Sobre as ameaças que Siri vem sofrendo, em nota, a Defensoria Pública da União afirmou que apenas informalmente tomou conhecimento das ameaças, uma vez que ele não as registrou oficialmente nos órgãos competentes. E também que repudia os “episódios de coação e ameaças sofridas por pessoas que se colocam contra o avanço de empreendimentos incompatíveis com o modo de vida de comunidades tradicionais”.
A Defensoria Pública do Estado disse que está acompanhando atentamente a situação no sul da Bahia e existe um grupo de trabalho “visando frear as violações de direitos e que está ciente das ameaças, que ocorrem há algum tempo”. A DPE disse ainda que “órgãos de segurança pública já estão a par do que ocorre com as lideranças e moradores de Cova da Onça, Boipeba entre outras comunidades”.

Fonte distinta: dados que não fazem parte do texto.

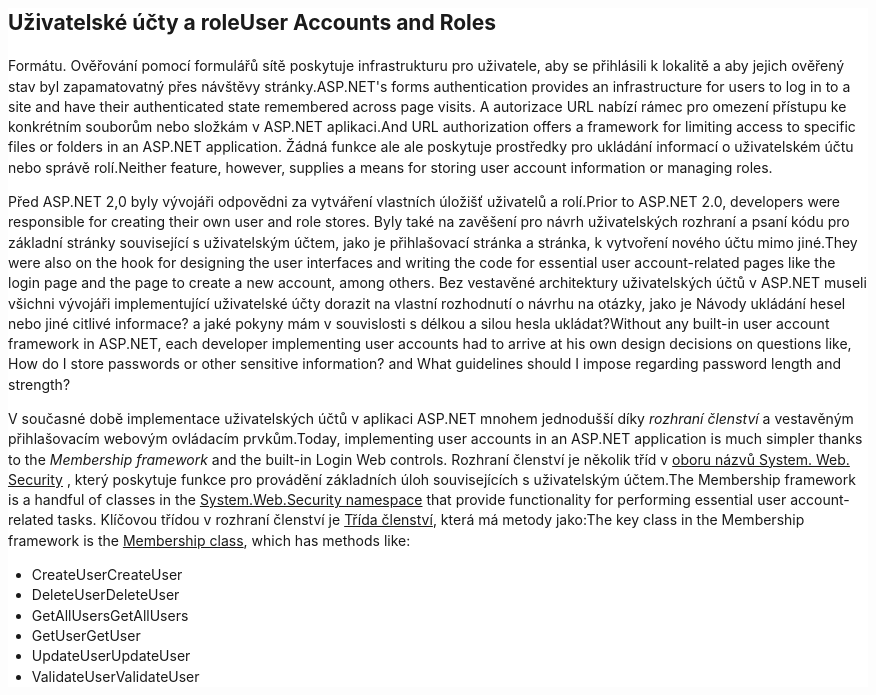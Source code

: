 ## <a name="user-accounts-and-roles"></a><span data-ttu-id="c3640-218">Uživatelské účty a role</span><span class="sxs-lookup"><span data-stu-id="c3640-218">User Accounts and Roles</span></span>

<span data-ttu-id="c3640-219">Formátu. Ověřování pomocí formulářů sítě poskytuje infrastrukturu pro uživatele, aby se přihlásili k lokalitě a aby jejich ověřený stav byl zapamatovatný přes návštěvy stránky.</span><span class="sxs-lookup"><span data-stu-id="c3640-219">ASP.NET's forms authentication provides an infrastructure for users to log in to a site and have their authenticated state remembered across page visits.</span></span> <span data-ttu-id="c3640-220">A autorizace URL nabízí rámec pro omezení přístupu ke konkrétním souborům nebo složkám v ASP.NET aplikaci.</span><span class="sxs-lookup"><span data-stu-id="c3640-220">And URL authorization offers a framework for limiting access to specific files or folders in an ASP.NET application.</span></span> <span data-ttu-id="c3640-221">Žádná funkce ale ale poskytuje prostředky pro ukládání informací o uživatelském účtu nebo správě rolí.</span><span class="sxs-lookup"><span data-stu-id="c3640-221">Neither feature, however, supplies a means for storing user account information or managing roles.</span></span>

<span data-ttu-id="c3640-222">Před ASP.NET 2,0 byly vývojáři odpovědni za vytváření vlastních úložišť uživatelů a rolí.</span><span class="sxs-lookup"><span data-stu-id="c3640-222">Prior to ASP.NET 2.0, developers were responsible for creating their own user and role stores.</span></span> <span data-ttu-id="c3640-223">Byly také na zavěšení pro návrh uživatelských rozhraní a psaní kódu pro základní stránky související s uživatelským účtem, jako je přihlašovací stránka a stránka, k vytvoření nového účtu mimo jiné.</span><span class="sxs-lookup"><span data-stu-id="c3640-223">They were also on the hook for designing the user interfaces and writing the code for essential user account-related pages like the login page and the page to create a new account, among others.</span></span> <span data-ttu-id="c3640-224">Bez vestavěné architektury uživatelských účtů v ASP.NET museli všichni vývojáři implementující uživatelské účty dorazit na vlastní rozhodnutí o návrhu na otázky, jako je Návody ukládání hesel nebo jiné citlivé informace? a jaké pokyny mám v souvislosti s délkou a silou hesla ukládat?</span><span class="sxs-lookup"><span data-stu-id="c3640-224">Without any built-in user account framework in ASP.NET, each developer implementing user accounts had to arrive at his own design decisions on questions like, How do I store passwords or other sensitive information? and What guidelines should I impose regarding password length and strength?</span></span>

<span data-ttu-id="c3640-225">V současné době implementace uživatelských účtů v aplikaci ASP.NET mnohem jednodušší díky *rozhraní členství* a vestavěným přihlašovacím webovým ovládacím prvkům.</span><span class="sxs-lookup"><span data-stu-id="c3640-225">Today, implementing user accounts in an ASP.NET application is much simpler thanks to the *Membership framework* and the built-in Login Web controls.</span></span> <span data-ttu-id="c3640-226">Rozhraní členství je několik tříd v [oboru názvů System. Web. Security](https://msdn.microsoft.com/library/system.web.security.aspx) , který poskytuje funkce pro provádění základních úloh souvisejících s uživatelským účtem.</span><span class="sxs-lookup"><span data-stu-id="c3640-226">The Membership framework is a handful of classes in the [System.Web.Security namespace](https://msdn.microsoft.com/library/system.web.security.aspx) that provide functionality for performing essential user account-related tasks.</span></span> <span data-ttu-id="c3640-227">Klíčovou třídou v rozhraní členství je [Třída členství](https://msdn.microsoft.com/library/system.web.security.membership.aspx), která má metody jako:</span><span class="sxs-lookup"><span data-stu-id="c3640-227">The key class in the Membership framework is the [Membership class](https://msdn.microsoft.com/library/system.web.security.membership.aspx), which has methods like:</span></span>

- <span data-ttu-id="c3640-228">CreateUser</span><span class="sxs-lookup"><span data-stu-id="c3640-228">CreateUser</span></span>
- <span data-ttu-id="c3640-229">DeleteUser</span><span class="sxs-lookup"><span data-stu-id="c3640-229">DeleteUser</span></span>
- <span data-ttu-id="c3640-230">GetAllUsers</span><span class="sxs-lookup"><span data-stu-id="c3640-230">GetAllUsers</span></span>
- <span data-ttu-id="c3640-231">GetUser</span><span class="sxs-lookup"><span data-stu-id="c3640-231">GetUser</span></span>
- <span data-ttu-id="c3640-232">UpdateUser</span><span class="sxs-lookup"><span data-stu-id="c3640-232">UpdateUser</span></span>
- <span data-ttu-id="c3640-233">ValidateUser</span><span class="sxs-lookup"><span data-stu-id="c3640-233">ValidateUser</span></span>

O órgão disse ainda que vai entrar em contato com o líder Raimundo Siri para “recepcionar as novas denúncias e tomar providências, com encaminhamentos aos responsáveis pela proteção e segurança da população local”. O Ministério Público Federal também foi procurado, mas não enviou uma resposta até o fechamento desta reportagem.